- [WHAT IS EXPECTED] Could you transcribe all the entries exactly, omitting the pictures?
________________
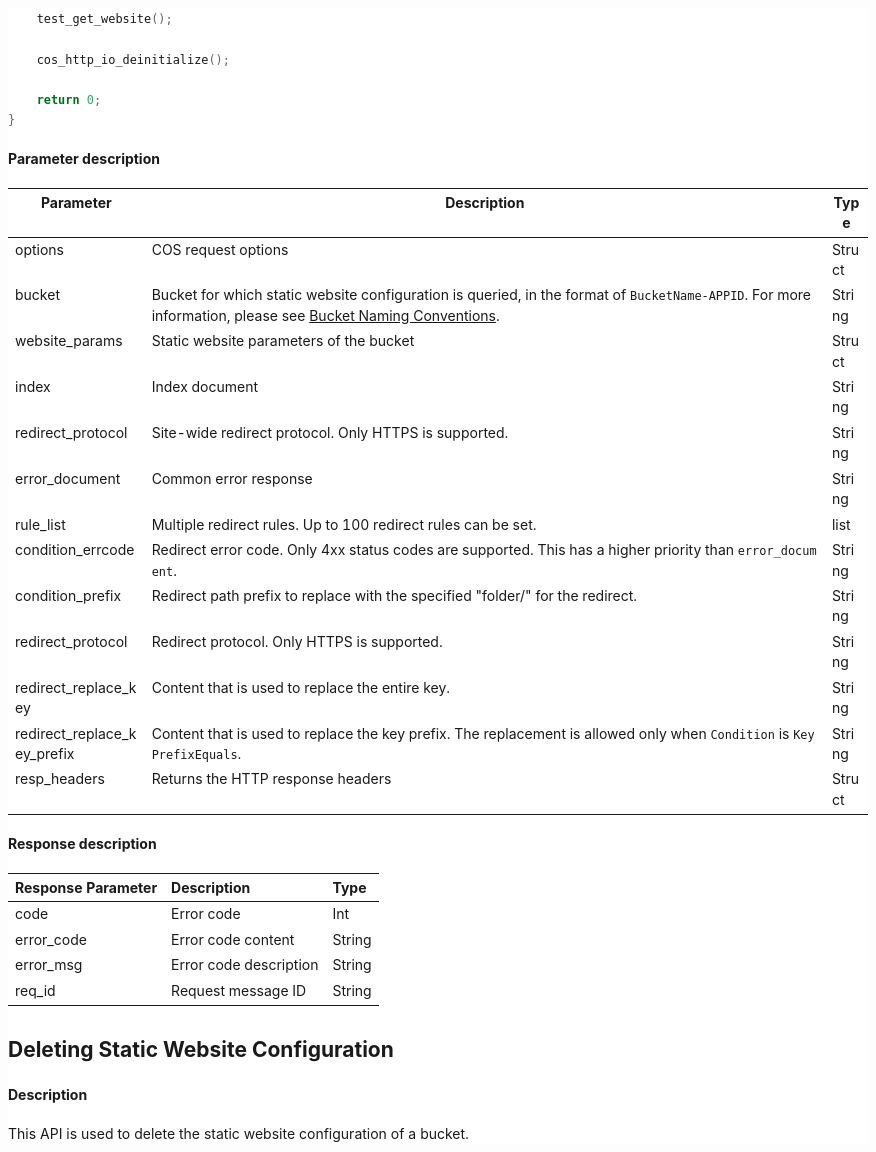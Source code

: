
 ```cpp
    test_get_website();

    cos_http_io_deinitialize();

    return 0;
}
```

#### Parameter description

| Parameter | Description | Type |
| --------------------------- | ------------------------------------------------------------ | ------ |
| options | COS request options | Struct  |
| bucket | Bucket for which static website configuration is queried, in the format of `BucketName-APPID`. For more information, please see [Bucket Naming Conventions](https://intl.cloud.tencent.com/document/product/436/13312). | String |
| website_params              | Static website parameters of the bucket                                       | Struct |
| index                    | Index document                                                 | String |
| redirect_protocol                    | Site-wide redirect protocol. Only HTTPS is supported.                       | String   |
| error_document              | Common error response                                             | String |
| rule_list                   | Multiple redirect rules. Up to 100 redirect rules can be set.                    | list   |
| condition_errcode       | Redirect error code. Only 4xx status codes are supported. This has a higher priority than `error_document`.   | String |
| condition_prefix          | Redirect path prefix to replace with the specified "folder/" for the redirect.                     | String |
| redirect_protocol         | Redirect protocol. Only HTTPS is supported.                       | String |
| redirect_replace_key       | Content that is used to replace the entire key.                                    | String |
| redirect_replace_key_prefix | Content that is used to replace the key prefix. The replacement is allowed only when `Condition` is `KeyPrefixEquals`. | String |
| resp_headers | Returns the HTTP response headers | Struct |

#### Response description

| Response Parameter  | Description        | Type   |
| :--------- | :---------- | :----- |
| code | Error code | Int | 
| error_code | Error code content | String |
| error_msg | Error code description | String |
| req_id | Request message ID | String |

## Deleting Static Website Configuration

#### Description

This API is used to delete the static website configuration of a bucket.
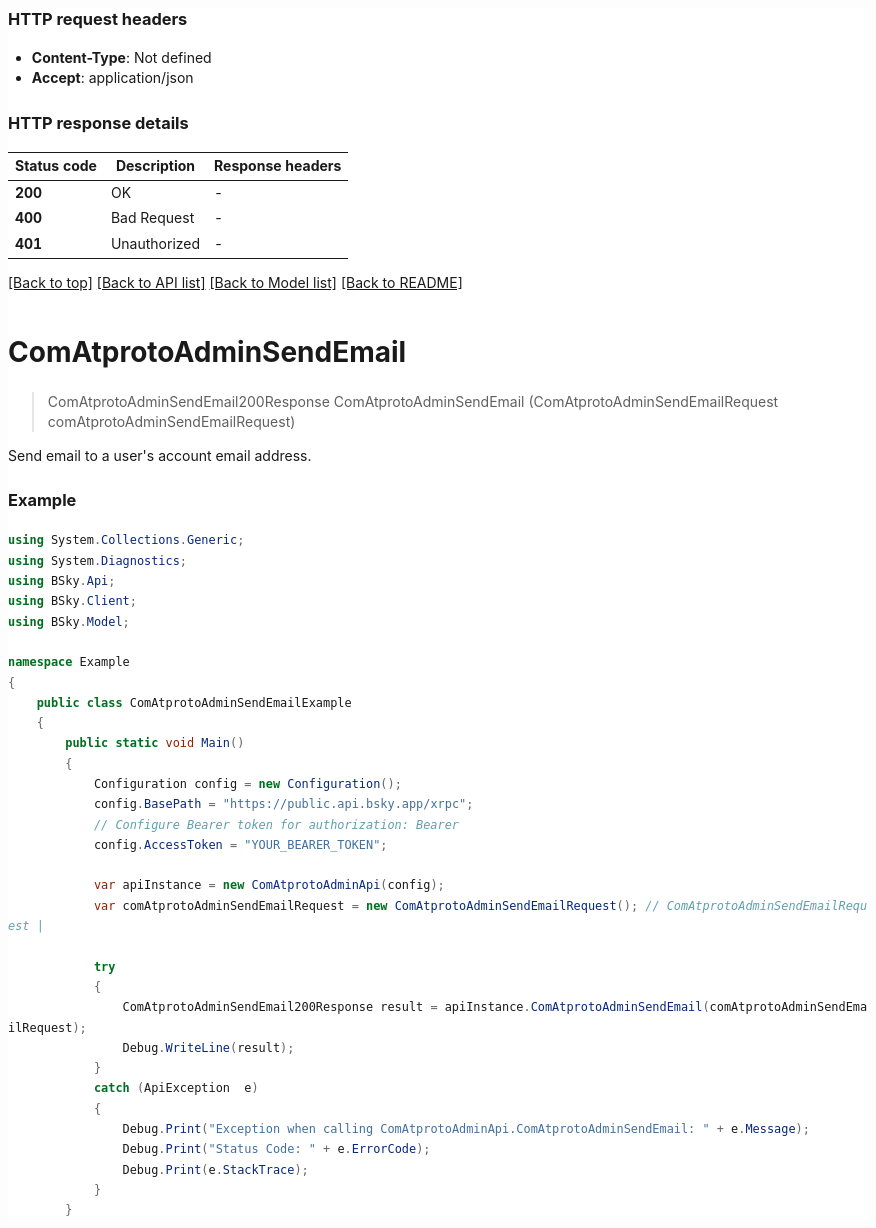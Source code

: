### HTTP request headers

 - **Content-Type**: Not defined
 - **Accept**: application/json


### HTTP response details
| Status code | Description | Response headers |
|-------------|-------------|------------------|
| **200** | OK |  -  |
| **400** | Bad Request |  -  |
| **401** | Unauthorized |  -  |

[[Back to top]](#) [[Back to API list]](../README.md#documentation-for-api-endpoints) [[Back to Model list]](../README.md#documentation-for-models) [[Back to README]](../README.md)

<a id="comatprotoadminsendemail"></a>
# **ComAtprotoAdminSendEmail**
> ComAtprotoAdminSendEmail200Response ComAtprotoAdminSendEmail (ComAtprotoAdminSendEmailRequest comAtprotoAdminSendEmailRequest)



Send email to a user's account email address.

### Example
```csharp
using System.Collections.Generic;
using System.Diagnostics;
using BSky.Api;
using BSky.Client;
using BSky.Model;

namespace Example
{
    public class ComAtprotoAdminSendEmailExample
    {
        public static void Main()
        {
            Configuration config = new Configuration();
            config.BasePath = "https://public.api.bsky.app/xrpc";
            // Configure Bearer token for authorization: Bearer
            config.AccessToken = "YOUR_BEARER_TOKEN";

            var apiInstance = new ComAtprotoAdminApi(config);
            var comAtprotoAdminSendEmailRequest = new ComAtprotoAdminSendEmailRequest(); // ComAtprotoAdminSendEmailRequest | 

            try
            {
                ComAtprotoAdminSendEmail200Response result = apiInstance.ComAtprotoAdminSendEmail(comAtprotoAdminSendEmailRequest);
                Debug.WriteLine(result);
            }
            catch (ApiException  e)
            {
                Debug.Print("Exception when calling ComAtprotoAdminApi.ComAtprotoAdminSendEmail: " + e.Message);
                Debug.Print("Status Code: " + e.ErrorCode);
                Debug.Print(e.StackTrace);
            }
        }
```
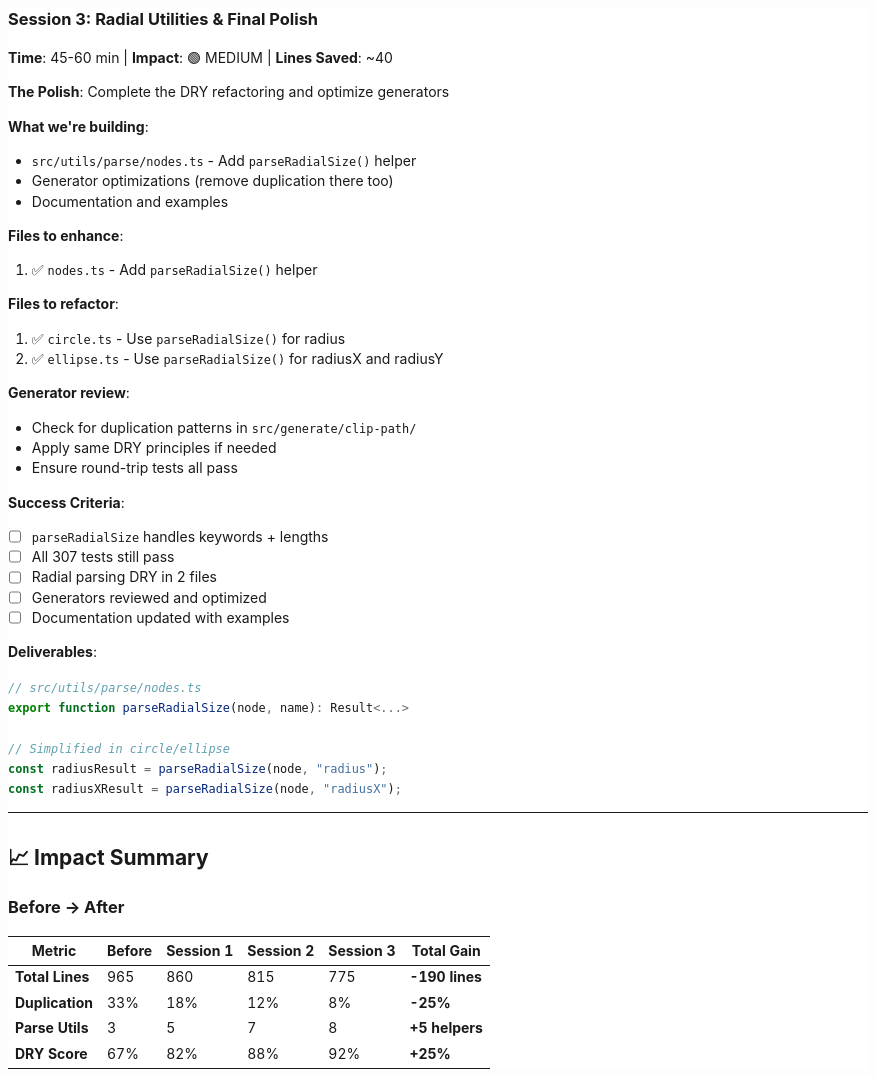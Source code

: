 
### Session 3: Radial Utilities & Final Polish
**Time**: 45-60 min | **Impact**: 🟢 MEDIUM | **Lines Saved**: ~40

**The Polish**: Complete the DRY refactoring and optimize generators

**What we're building**:
- `src/utils/parse/nodes.ts` - Add `parseRadialSize()` helper
- Generator optimizations (remove duplication there too)
- Documentation and examples

**Files to enhance**:
1. ✅ `nodes.ts` - Add `parseRadialSize()` helper

**Files to refactor**:
1. ✅ `circle.ts` - Use `parseRadialSize()` for radius
2. ✅ `ellipse.ts` - Use `parseRadialSize()` for radiusX and radiusY

**Generator review**:
- Check for duplication patterns in `src/generate/clip-path/`
- Apply same DRY principles if needed
- Ensure round-trip tests all pass

**Success Criteria**:
- [ ] `parseRadialSize` handles keywords + lengths
- [ ] All 307 tests still pass
- [ ] Radial parsing DRY in 2 files
- [ ] Generators reviewed and optimized
- [ ] Documentation updated with examples

**Deliverables**:
```typescript
// src/utils/parse/nodes.ts
export function parseRadialSize(node, name): Result<...>

// Simplified in circle/ellipse
const radiusResult = parseRadialSize(node, "radius");
const radiusXResult = parseRadialSize(node, "radiusX");
```

---

## 📈 Impact Summary

### Before → After

| Metric | Before | Session 1 | Session 2 | Session 3 | Total Gain |
|--------|--------|-----------|-----------|-----------|------------|
| **Total Lines** | 965 | 860 | 815 | 775 | **-190 lines** |
| **Duplication** | 33% | 18% | 12% | 8% | **-25%** |
| **Parse Utils** | 3 | 5 | 7 | 8 | **+5 helpers** |
| **DRY Score** | 67% | 82% | 88% | 92% | **+25%** |
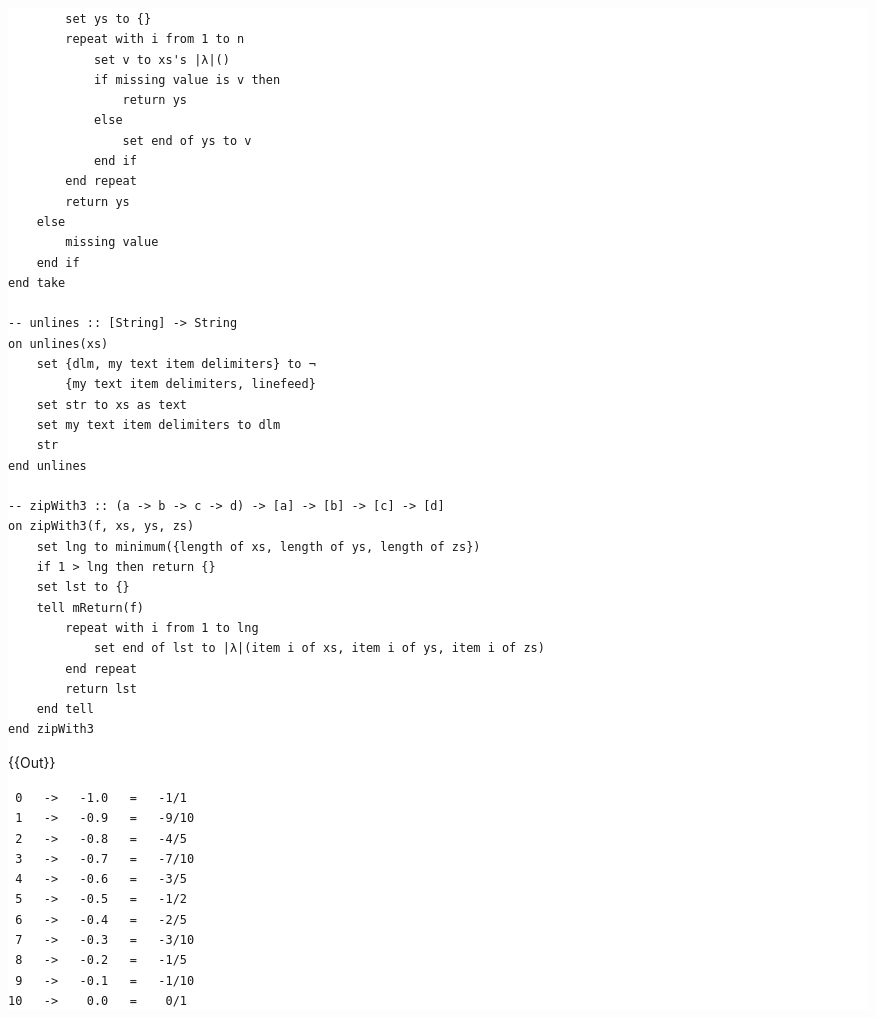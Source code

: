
 ```applescript
        set ys to {}
        repeat with i from 1 to n
            set v to xs's |λ|()
            if missing value is v then
                return ys
            else
                set end of ys to v
            end if
        end repeat
        return ys
    else
        missing value
    end if
end take

-- unlines :: [String] -> String
on unlines(xs)
    set {dlm, my text item delimiters} to ¬
        {my text item delimiters, linefeed}
    set str to xs as text
    set my text item delimiters to dlm
    str
end unlines

-- zipWith3 :: (a -> b -> c -> d) -> [a] -> [b] -> [c] -> [d]
on zipWith3(f, xs, ys, zs)
    set lng to minimum({length of xs, length of ys, length of zs})
    if 1 > lng then return {}
    set lst to {}
    tell mReturn(f)
        repeat with i from 1 to lng
            set end of lst to |λ|(item i of xs, item i of ys, item i of zs)
        end repeat
        return lst
    end tell
end zipWith3
```

{{Out}}

```txt
 0   ->   -1.0   =   -1/1
 1   ->   -0.9   =   -9/10
 2   ->   -0.8   =   -4/5
 3   ->   -0.7   =   -7/10
 4   ->   -0.6   =   -3/5
 5   ->   -0.5   =   -1/2
 6   ->   -0.4   =   -2/5
 7   ->   -0.3   =   -3/10
 8   ->   -0.2   =   -1/5
 9   ->   -0.1   =   -1/10
10   ->    0.0   =    0/1
```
________________
- [TASK RESULT]
Source code

:
 ```cpp
    test_get_website();

    cos_http_io_deinitialize();

    return 0;
}
```

#### Parameter description

| Parameter | Description | Type |
| --------------------------- | ------------------------------------------------------------ | ------ |
| options | COS request options | Struct  |
| bucket | Bucket for which static website configuration is queried, in the format of `BucketName-APPID`. For more information, please see [Bucket Naming Conventions](https://intl.cloud.tencent.com/document/product/436/13312). | String |
| website_params              | Static website parameters of the bucket                                       | Struct |
| index                    | Index document                                                 | String |
| redirect_protocol                    | Site-wide redirect protocol. Only HTTPS is supported.                       | String   |
| error_document              | Common error response                                             | String |
| rule_list                   | Multiple redirect rules. Up to 100 redirect rules can be set.                    | list   |
| condition_errcode       | Redirect error code. Only 4xx status codes are supported. This has a higher priority than `error_document`.   | String |
| condition_prefix          | Redirect path prefix to replace with the specified "folder/" for the redirect.                     | String |
| redirect_protocol         | Redirect protocol. Only HTTPS is supported.                       | String |
| redirect_replace_key       | Content that is used to replace the entire key.                                    | String |
| redirect_replace_key_prefix | Content that is used to replace the key prefix. The replacement is allowed only when `Condition` is `KeyPrefixEquals`. | String |
| resp_headers | Returns the HTTP response headers | Struct |

#### Response description

| Response Parameter  | Description        | Type   |
| :--------- | :---------- | :----- |
| code | Error code | Int | 
| error_code | Error code content | String |
| error_msg | Error code description | String |
| req_id | Request message ID | String |

## Deleting Static Website Configuration

#### Description

This API is used to delete the static website configuration of a bucket.
Source code

:### HTTP request headers

 - **Content-Type**: Not defined
 - **Accept**: application/json


### HTTP response details
| Status code | Description | Response headers |
|-------------|-------------|------------------|
| **200** | OK |  -  |
| **400** | Bad Request |  -  |
| **401** | Unauthorized |  -  |

[[Back to top]](#) [[Back to API list]](../README.md#documentation-for-api-endpoints) [[Back to Model list]](../README.md#documentation-for-models) [[Back to README]](../README.md)

<a id="comatprotoadminsendemail"></a>
# **ComAtprotoAdminSendEmail**
> ComAtprotoAdminSendEmail200Response ComAtprotoAdminSendEmail (ComAtprotoAdminSendEmailRequest comAtprotoAdminSendEmailRequest)



Send email to a user's account email address.

### Example
```csharp
using System.Collections.Generic;
using System.Diagnostics;
using BSky.Api;
using BSky.Client;
using BSky.Model;

namespace Example
{
    public class ComAtprotoAdminSendEmailExample
    {
        public static void Main()
        {
            Configuration config = new Configuration();
            config.BasePath = "https://public.api.bsky.app/xrpc";
            // Configure Bearer token for authorization: Bearer
            config.AccessToken = "YOUR_BEARER_TOKEN";

            var apiInstance = new ComAtprotoAdminApi(config);
            var comAtprotoAdminSendEmailRequest = new ComAtprotoAdminSendEmailRequest(); // ComAtprotoAdminSendEmailRequest | 

            try
            {
                ComAtprotoAdminSendEmail200Response result = apiInstance.ComAtprotoAdminSendEmail(comAtprotoAdminSendEmailRequest);
                Debug.WriteLine(result);
            }
            catch (ApiException  e)
            {
                Debug.Print("Exception when calling ComAtprotoAdminApi.ComAtprotoAdminSendEmail: " + e.Message);
                Debug.Print("Status Code: " + e.ErrorCode);
                Debug.Print(e.StackTrace);
            }
        }
```
Source code

: 
### Session 3: Radial Utilities & Final Polish
**Time**: 45-60 min | **Impact**: 🟢 MEDIUM | **Lines Saved**: ~40

**The Polish**: Complete the DRY refactoring and optimize generators

**What we're building**:
- `src/utils/parse/nodes.ts` - Add `parseRadialSize()` helper
- Generator optimizations (remove duplication there too)
- Documentation and examples

**Files to enhance**:
1. ✅ `nodes.ts` - Add `parseRadialSize()` helper

**Files to refactor**:
1. ✅ `circle.ts` - Use `parseRadialSize()` for radius
2. ✅ `ellipse.ts` - Use `parseRadialSize()` for radiusX and radiusY

**Generator review**:
- Check for duplication patterns in `src/generate/clip-path/`
- Apply same DRY principles if needed
- Ensure round-trip tests all pass

**Success Criteria**:
- [ ] `parseRadialSize` handles keywords + lengths
- [ ] All 307 tests still pass
- [ ] Radial parsing DRY in 2 files
- [ ] Generators reviewed and optimized
- [ ] Documentation updated with examples

**Deliverables**:
```typescript
// src/utils/parse/nodes.ts
export function parseRadialSize(node, name): Result<...>

// Simplified in circle/ellipse
const radiusResult = parseRadialSize(node, "radius");
const radiusXResult = parseRadialSize(node, "radiusX");
```

---

## 📈 Impact Summary

### Before → After

| Metric | Before | Session 1 | Session 2 | Session 3 | Total Gain |
|--------|--------|-----------|-----------|-----------|------------|
| **Total Lines** | 965 | 860 | 815 | 775 | **-190 lines** |
| **Duplication** | 33% | 18% | 12% | 8% | **-25%** |
| **Parse Utils** | 3 | 5 | 7 | 8 | **+5 helpers** |
| **DRY Score** | 67% | 82% | 88% | 92% | **+25%** |
Source code

:
 ```applescript
        set ys to {}
        repeat with i from 1 to n
            set v to xs's |λ|()
            if missing value is v then
                return ys
            else
                set end of ys to v
            end if
        end repeat
        return ys
    else
        missing value
    end if
end take

-- unlines :: [String] -> String
on unlines(xs)
    set {dlm, my text item delimiters} to ¬
        {my text item delimiters, linefeed}
    set str to xs as text
    set my text item delimiters to dlm
    str
end unlines

-- zipWith3 :: (a -> b -> c -> d) -> [a] -> [b] -> [c] -> [d]
on zipWith3(f, xs, ys, zs)
    set lng to minimum({length of xs, length of ys, length of zs})
    if 1 > lng then return {}
    set lst to {}
    tell mReturn(f)
        repeat with i from 1 to lng
            set end of lst to |λ|(item i of xs, item i of ys, item i of zs)
        end repeat
        return lst
    end tell
end zipWith3
```

{{Out}}

```txt
 0   ->   -1.0   =   -1/1
 1   ->   -0.9   =   -9/10
 2   ->   -0.8   =   -4/5
 3   ->   -0.7   =   -7/10
 4   ->   -0.6   =   -3/5
 5   ->   -0.5   =   -1/2
 6   ->   -0.4   =   -2/5
 7   ->   -0.3   =   -3/10
 8   ->   -0.2   =   -1/5
 9   ->   -0.1   =   -1/10
10   ->    0.0   =    0/1
```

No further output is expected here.